**What you need to do**
Work through the entries that follow and state how many lines contain the word "Updates". Only the number is wanted.

**Entries shown**
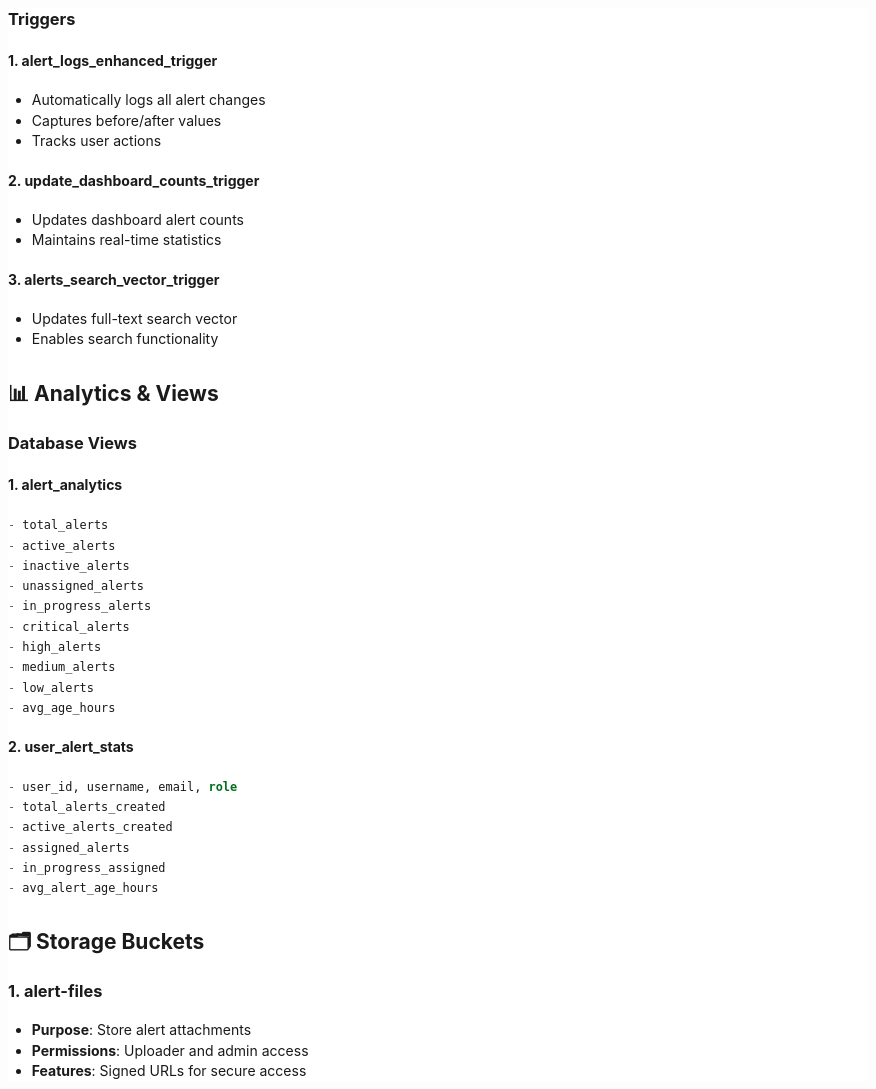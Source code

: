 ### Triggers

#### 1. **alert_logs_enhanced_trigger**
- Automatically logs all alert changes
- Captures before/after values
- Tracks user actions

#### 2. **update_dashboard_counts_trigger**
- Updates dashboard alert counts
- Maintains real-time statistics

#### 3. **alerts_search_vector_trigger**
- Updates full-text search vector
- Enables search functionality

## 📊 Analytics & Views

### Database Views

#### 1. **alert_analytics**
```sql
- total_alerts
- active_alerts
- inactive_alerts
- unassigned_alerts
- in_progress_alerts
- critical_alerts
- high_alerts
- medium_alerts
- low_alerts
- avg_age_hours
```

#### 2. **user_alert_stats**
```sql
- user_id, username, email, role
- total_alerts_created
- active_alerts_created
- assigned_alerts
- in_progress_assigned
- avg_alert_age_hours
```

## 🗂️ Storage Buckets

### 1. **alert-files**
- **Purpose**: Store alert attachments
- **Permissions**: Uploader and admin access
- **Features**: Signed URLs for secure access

...

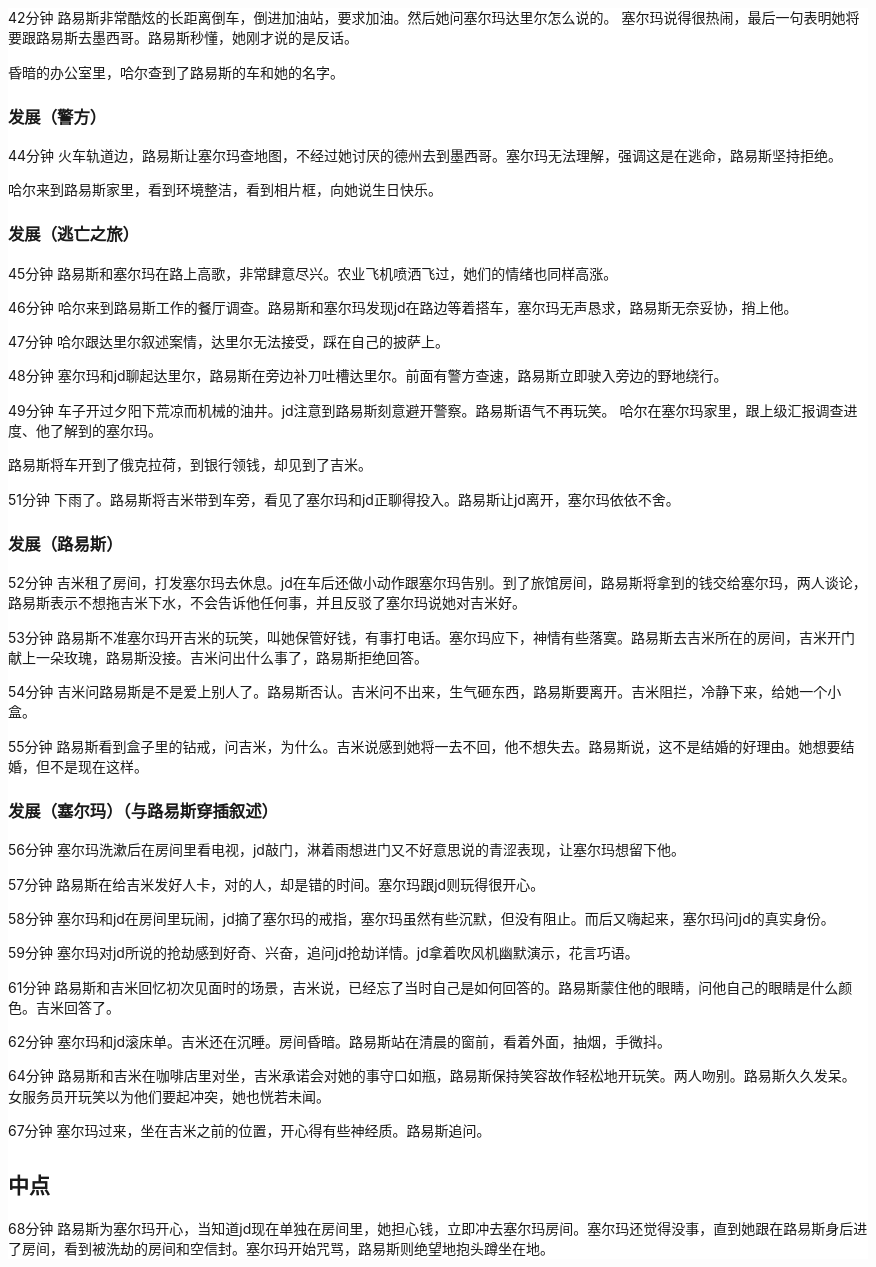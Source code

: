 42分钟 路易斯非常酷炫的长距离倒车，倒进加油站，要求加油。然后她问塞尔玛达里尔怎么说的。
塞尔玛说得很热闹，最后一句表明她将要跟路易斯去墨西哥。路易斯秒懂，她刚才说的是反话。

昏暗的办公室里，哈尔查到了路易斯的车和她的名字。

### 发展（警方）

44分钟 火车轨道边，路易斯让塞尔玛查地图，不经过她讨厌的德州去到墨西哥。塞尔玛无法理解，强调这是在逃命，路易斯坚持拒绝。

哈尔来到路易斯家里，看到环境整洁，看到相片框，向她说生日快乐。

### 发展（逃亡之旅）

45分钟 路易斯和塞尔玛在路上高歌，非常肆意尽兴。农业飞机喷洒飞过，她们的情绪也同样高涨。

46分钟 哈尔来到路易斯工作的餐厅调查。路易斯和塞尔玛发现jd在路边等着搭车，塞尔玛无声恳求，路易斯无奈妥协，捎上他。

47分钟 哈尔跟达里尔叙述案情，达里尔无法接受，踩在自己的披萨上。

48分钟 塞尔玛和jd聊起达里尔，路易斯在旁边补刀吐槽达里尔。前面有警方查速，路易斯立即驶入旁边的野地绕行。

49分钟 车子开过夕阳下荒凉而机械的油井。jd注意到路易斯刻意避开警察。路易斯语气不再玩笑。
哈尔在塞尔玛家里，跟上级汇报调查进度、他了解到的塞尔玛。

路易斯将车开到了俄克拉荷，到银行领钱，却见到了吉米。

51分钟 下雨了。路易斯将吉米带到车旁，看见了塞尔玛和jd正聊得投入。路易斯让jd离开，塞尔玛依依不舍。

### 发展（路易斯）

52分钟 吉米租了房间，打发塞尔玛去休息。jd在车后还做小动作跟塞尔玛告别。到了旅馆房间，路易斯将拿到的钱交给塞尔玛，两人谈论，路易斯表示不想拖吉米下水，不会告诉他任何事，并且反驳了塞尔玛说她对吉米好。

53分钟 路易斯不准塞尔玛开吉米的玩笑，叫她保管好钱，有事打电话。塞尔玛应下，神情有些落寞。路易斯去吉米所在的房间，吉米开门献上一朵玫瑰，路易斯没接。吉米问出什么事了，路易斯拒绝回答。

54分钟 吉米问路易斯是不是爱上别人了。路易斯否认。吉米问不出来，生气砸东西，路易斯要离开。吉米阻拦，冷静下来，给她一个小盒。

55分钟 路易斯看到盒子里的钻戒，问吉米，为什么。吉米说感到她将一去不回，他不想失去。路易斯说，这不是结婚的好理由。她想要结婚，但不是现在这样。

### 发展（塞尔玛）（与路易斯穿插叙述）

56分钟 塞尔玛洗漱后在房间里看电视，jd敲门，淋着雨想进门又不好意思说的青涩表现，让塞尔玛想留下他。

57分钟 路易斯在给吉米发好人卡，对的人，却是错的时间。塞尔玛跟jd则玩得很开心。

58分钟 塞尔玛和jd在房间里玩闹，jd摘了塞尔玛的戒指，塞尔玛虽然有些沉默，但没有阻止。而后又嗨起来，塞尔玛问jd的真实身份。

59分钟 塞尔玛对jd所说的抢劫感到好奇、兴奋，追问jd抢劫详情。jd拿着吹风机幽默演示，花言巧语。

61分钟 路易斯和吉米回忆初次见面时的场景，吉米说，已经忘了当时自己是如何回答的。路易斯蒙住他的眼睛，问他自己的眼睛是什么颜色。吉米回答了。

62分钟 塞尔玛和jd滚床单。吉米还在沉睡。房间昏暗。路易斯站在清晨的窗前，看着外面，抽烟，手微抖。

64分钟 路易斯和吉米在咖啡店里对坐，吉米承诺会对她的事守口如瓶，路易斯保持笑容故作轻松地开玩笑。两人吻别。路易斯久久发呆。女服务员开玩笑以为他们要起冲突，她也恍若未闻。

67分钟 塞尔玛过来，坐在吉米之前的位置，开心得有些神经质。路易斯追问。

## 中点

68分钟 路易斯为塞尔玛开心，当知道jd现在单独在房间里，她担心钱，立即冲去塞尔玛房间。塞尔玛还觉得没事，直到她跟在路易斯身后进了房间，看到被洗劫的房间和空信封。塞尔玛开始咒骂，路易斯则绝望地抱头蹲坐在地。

**Solution to this task**
2